## Try it:
All of the listing should be output exactly, apart from the pictures.

## Records for this task:
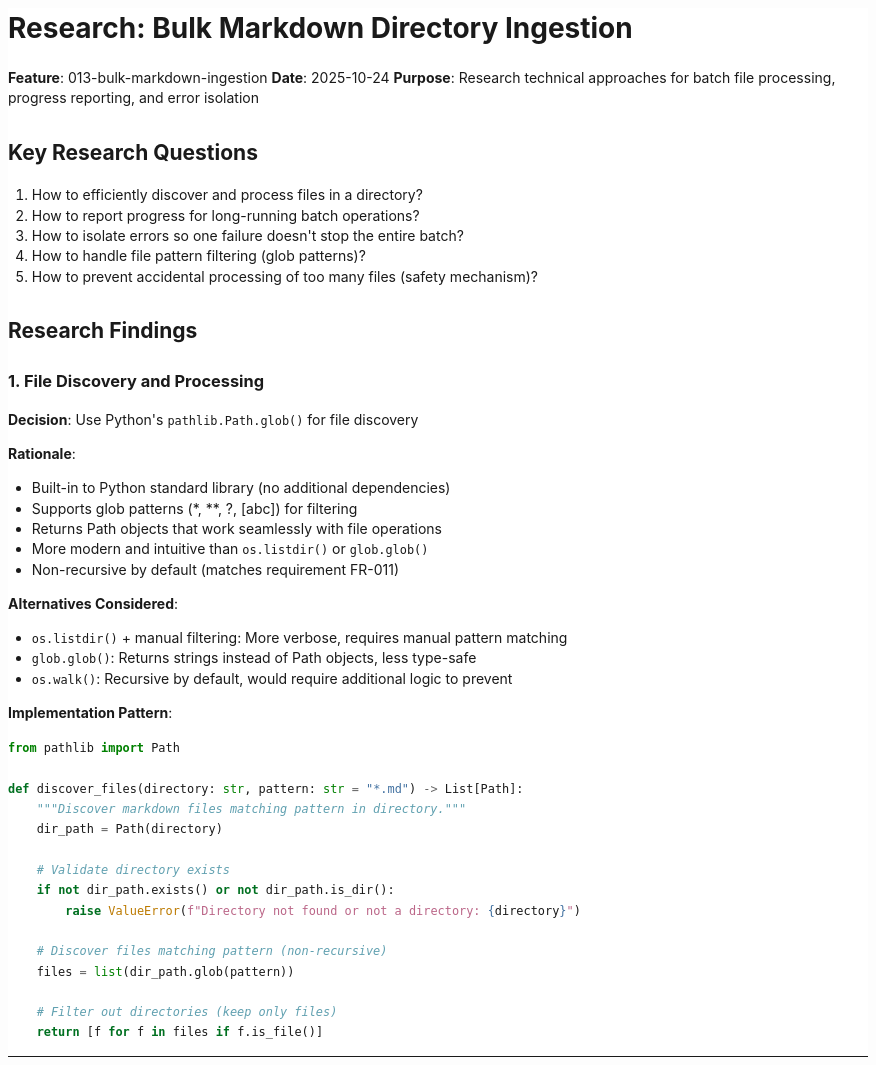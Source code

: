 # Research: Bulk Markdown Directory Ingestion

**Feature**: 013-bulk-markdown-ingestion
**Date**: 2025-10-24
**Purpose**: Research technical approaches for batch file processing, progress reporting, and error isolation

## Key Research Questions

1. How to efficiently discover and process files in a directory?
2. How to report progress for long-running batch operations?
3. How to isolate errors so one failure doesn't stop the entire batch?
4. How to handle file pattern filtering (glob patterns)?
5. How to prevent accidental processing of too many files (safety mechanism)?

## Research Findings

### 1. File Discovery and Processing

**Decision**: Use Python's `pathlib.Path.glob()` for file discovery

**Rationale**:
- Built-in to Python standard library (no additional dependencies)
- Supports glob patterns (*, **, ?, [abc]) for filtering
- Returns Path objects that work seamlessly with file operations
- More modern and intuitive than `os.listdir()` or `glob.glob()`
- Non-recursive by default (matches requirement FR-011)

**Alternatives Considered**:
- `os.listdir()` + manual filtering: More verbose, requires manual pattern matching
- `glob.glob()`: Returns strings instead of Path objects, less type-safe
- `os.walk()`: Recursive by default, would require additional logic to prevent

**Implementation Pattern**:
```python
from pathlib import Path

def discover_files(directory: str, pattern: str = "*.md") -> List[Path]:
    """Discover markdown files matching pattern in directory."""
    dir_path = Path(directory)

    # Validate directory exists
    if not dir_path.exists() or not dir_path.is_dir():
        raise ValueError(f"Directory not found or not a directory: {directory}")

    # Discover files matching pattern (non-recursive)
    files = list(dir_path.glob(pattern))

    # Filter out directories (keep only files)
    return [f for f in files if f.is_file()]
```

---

## Solution for this problem:
Source code

: # Research: Bulk Markdown Directory Ingestion

**Feature**: 013-bulk-markdown-ingestion
**Date**: 2025-10-24
**Purpose**: Research technical approaches for batch file processing, progress reporting, and error isolation

## Key Research Questions

1. How to efficiently discover and process files in a directory?
2. How to report progress for long-running batch operations?
3. How to isolate errors so one failure doesn't stop the entire batch?
4. How to handle file pattern filtering (glob patterns)?
5. How to prevent accidental processing of too many files (safety mechanism)?

## Research Findings

### 1. File Discovery and Processing

**Decision**: Use Python's `pathlib.Path.glob()` for file discovery

**Rationale**:
- Built-in to Python standard library (no additional dependencies)
- Supports glob patterns (*, **, ?, [abc]) for filtering
- Returns Path objects that work seamlessly with file operations
- More modern and intuitive than `os.listdir()` or `glob.glob()`
- Non-recursive by default (matches requirement FR-011)

**Alternatives Considered**:
- `os.listdir()` + manual filtering: More verbose, requires manual pattern matching
- `glob.glob()`: Returns strings instead of Path objects, less type-safe
- `os.walk()`: Recursive by default, would require additional logic to prevent

**Implementation Pattern**:
```python
from pathlib import Path

def discover_files(directory: str, pattern: str = "*.md") -> List[Path]:
    """Discover markdown files matching pattern in directory."""
    dir_path = Path(directory)

    # Validate directory exists
    if not dir_path.exists() or not dir_path.is_dir():
        raise ValueError(f"Directory not found or not a directory: {directory}")

    # Discover files matching pattern (non-recursive)
    files = list(dir_path.glob(pattern))

    # Filter out directories (keep only files)
    return [f for f in files if f.is_file()]
```

---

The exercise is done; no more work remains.